By Tad Sooter, 5-05-07
On Saturday, 28-year-old Montana native Kris Prather will be at Churchill Downs for the 133rd Running of the Kentucky Derby. It was at Churchill Downs in 2000 that Prather rode her first race as a jockey, igniting a sensational career that would take her to the top of the thoroughbred-racing world. But on Saturday Prather will be watching the race as a reporter for the Louisville Courier-Journal, part of a writing career that has brought new purpose to her life since a string of injuries cut short the career of her dreams.
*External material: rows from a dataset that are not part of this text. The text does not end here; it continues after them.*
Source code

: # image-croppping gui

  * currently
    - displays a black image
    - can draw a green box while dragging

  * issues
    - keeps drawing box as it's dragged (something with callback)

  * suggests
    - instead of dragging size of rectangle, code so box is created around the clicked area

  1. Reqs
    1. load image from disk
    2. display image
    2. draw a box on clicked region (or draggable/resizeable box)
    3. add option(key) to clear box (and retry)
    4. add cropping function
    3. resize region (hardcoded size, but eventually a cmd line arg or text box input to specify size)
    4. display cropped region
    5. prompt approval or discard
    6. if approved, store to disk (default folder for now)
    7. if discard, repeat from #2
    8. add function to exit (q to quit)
Growing up on a farm near Stevensville, just south of Missoula, Prather said she devoured the Black Stallion series and was excited by the harrowing tales of the mythical racehorse. In a state of quarter horses and rodeos she dreamed of riding sleek thoroughbreds on America’s oval tracks, an ambition she pursued with a tenacity that would become her trademark.
At age ten, she got her first horse, an Arabian just like the stallion. Her first riding competition hardly foreshadowed her future success.
“I entered my horse one year in 4-H,” Prather said in an interview. “In the show competition she kicked the judge. In the next event I got thrown before I even got in the arena and my horse ended up in a mule race that was going at the same time.”
In high school she excelled at soccer and enjoyed rock climbing but by graduation her aspirations to be a jockey hadn’t faded. After graduating from Stevensville High School in 1997, she decided the only way to follow her dream was to go to Kentucky. She emailed every racing stable she could find on the internet and asked for any job they would give her.
“I said I had no experience with racing but I could ride a horse,” she said.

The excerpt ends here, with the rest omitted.